Finally, Weinberger (2007) is incorrect in analogizing article indexing and (book) subject classification. The call number assigned to a book does, in effect, give a "primary subject" and slots it into a specific location on a shelf. But other subject headings also place the book, in a metaphorical sense, in other places. Historically this was in a card catalogue (along with author and title locations), but today in electronic catalogues its record can be viewed along with those of other items with identical—and often if there is a list display—similar subject headings. More importantly, article indexing never placed an item on a shelf. It always slotted items into multiple places (i.e., indexing terms often in various hierarchies) or gave, in another turn of phrase, multiple points of access. Indexing might be said to have always been halfway between the material universe and a virtual one, even when indexes themselves existed as material things, as printed books. The issue is not whether we can represent multiple locations in cyberspace. The real issue is what mix of social practices and tools serve the needs of users.

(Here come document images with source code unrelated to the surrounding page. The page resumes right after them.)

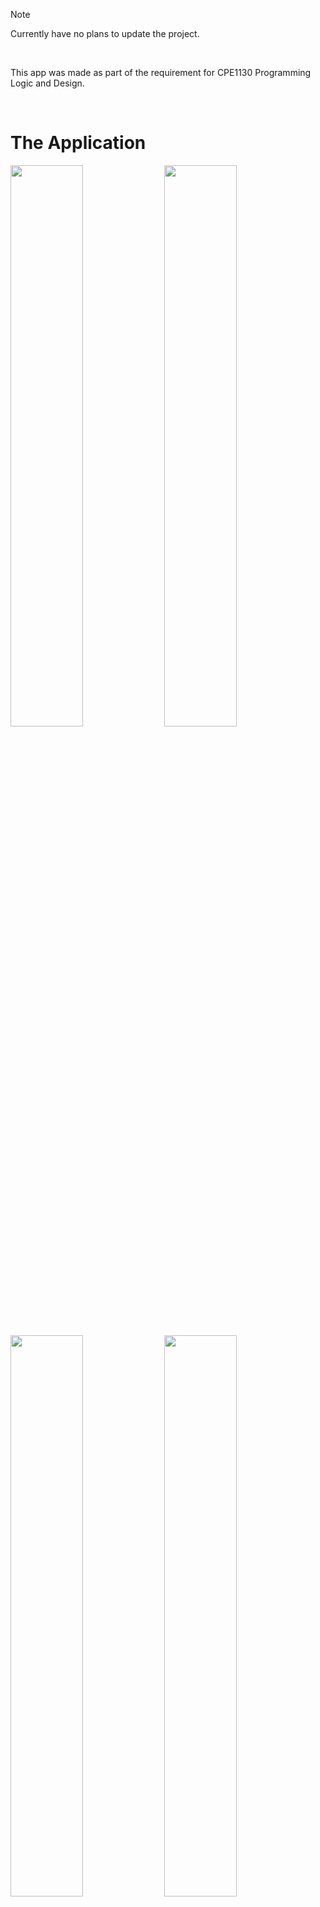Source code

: > [!NOTE]  
> Currently have no plans to update the project.

<br>

This app was made as part of the requirement for CPE1130 Programming Logic and Design.

<br>

# The Application
<img src="https://github.com/user-attachments/assets/404092b7-a0c9-486e-a4f5-6e67475aa552" width=48%/>
<img src="https://github.com/user-attachments/assets/8e4811f4-7525-4e9c-9368-2ca0d4016ed1" width=48%/>
<img src="https://github.com/user-attachments/assets/d2be82ed-a85a-4e56-944b-7eed974e800c" width=48%/>
<img src="https://github.com/user-attachments/assets/f8998837-939b-4c2d-98d5-d2cbcbfd4389" width=48%/>
<br><br>

This application calculates triangle-related problems (specificaly relating to area, perimeter, and some trigonometry) such as:
* Area of a triangle
* SAS Formula for the Area of a Triangle
* Heron's Formula
* Area of an Equilateral Triangle
* Area of an Isosceles Triangle without Given Height
* Perimeter of a triangle
* Pythagorean Theorem
* Law of Sines
* Law of Cosines
<br>

# How to install
1. Make sure you have [.NET Core 3.1](https://dotnet.microsoft.com/en-us/download/dotnet/3.1) or higher (since it uses C# 8.0).
2. Click the latest version on the Releases section and download the source code. Alternatively, click the green code button and download as a ZIP (or you can clone it).
3. Open your favorite code editor of your choice (Visual Studio is more recommended than VS Code).
4. Open the solution file and then run (Visual Studio) or open the folder of the project and then run the Program.cs file (VS Code and other code editors).
   * You can also launch it from the terminal but make sure you use Roslyn as the [compiler](https://stackoverflow.com/questions/31875825/how-to-run-roslyn-instead-csc-exe-from-command-line).
6. Enjoy!
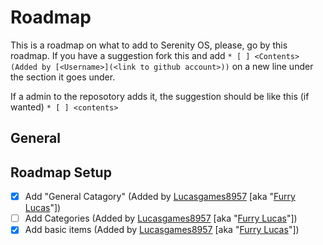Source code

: # Roadmap

This is a roadmap on what to add to Serenity OS, please, go by this roadmap. If you have a suggestion fork this and add `* [ ] <Contents> (Added by [<Username>](<link to github account>))` on a new line under the section it goes under.

If a admin to the reposotory adds it, the suggestion should be like this (if wanted) `* [ ] <contents>`

## General


## Roadmap Setup
* [x] Add "General Catagory" (Added by [Lucasgames8957](https://github.com/lucasgames8957) [aka "[Furry Lucas](https://github.com/Furry-Lucas)"])
* [ ] Add Categories (Added by [Lucasgames8957](https://github.com/lucasgames8957) [aka "[Furry Lucas](https://github.com/Furry-Lucas)"])
* [x] Add basic items (Added by [Lucasgames8957](https://github.com/lucasgames8957) [aka "[Furry Lucas](https://github.com/Furry-Lucas)"])

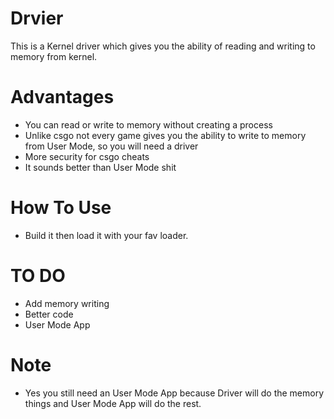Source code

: # Drvier
This is a Kernel driver which gives you the ability of reading and writing to memory from kernel.

# Advantages
- You can read or write to memory without creating a process
- Unlike csgo not every game gives you the ability to write to memory from User Mode, so you will need a driver
- More security for csgo cheats
- It sounds better than User Mode shit

# How To Use
- Build it then load it with your fav loader.

# TO DO 
- Add memory writing
- Better code
- User Mode App

# Note 
- Yes you still need an User Mode App because Driver will do the memory things and User Mode App will do the rest.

Literature review: Step-wise improvements
Many of the suggestions for step-wise improvements of social tagging and folksonomies have involved tag displays. Hassan-Montero and Herrero-Solana (2006) have proposed an improved method for tag layout where tags are grouped by similarity based on clustering techniques and co-occurrence analysis. Their proposal for tag-cloud layout is based on the assumption that clustering techniques (bundles) can improve the experience of browsing tag clouds. Applying data clustering (grouping similar or linked tags) instead of listing them alphabetically would be a first step in structuring these data that appear at times to be chaotic, sloppy, and redundant.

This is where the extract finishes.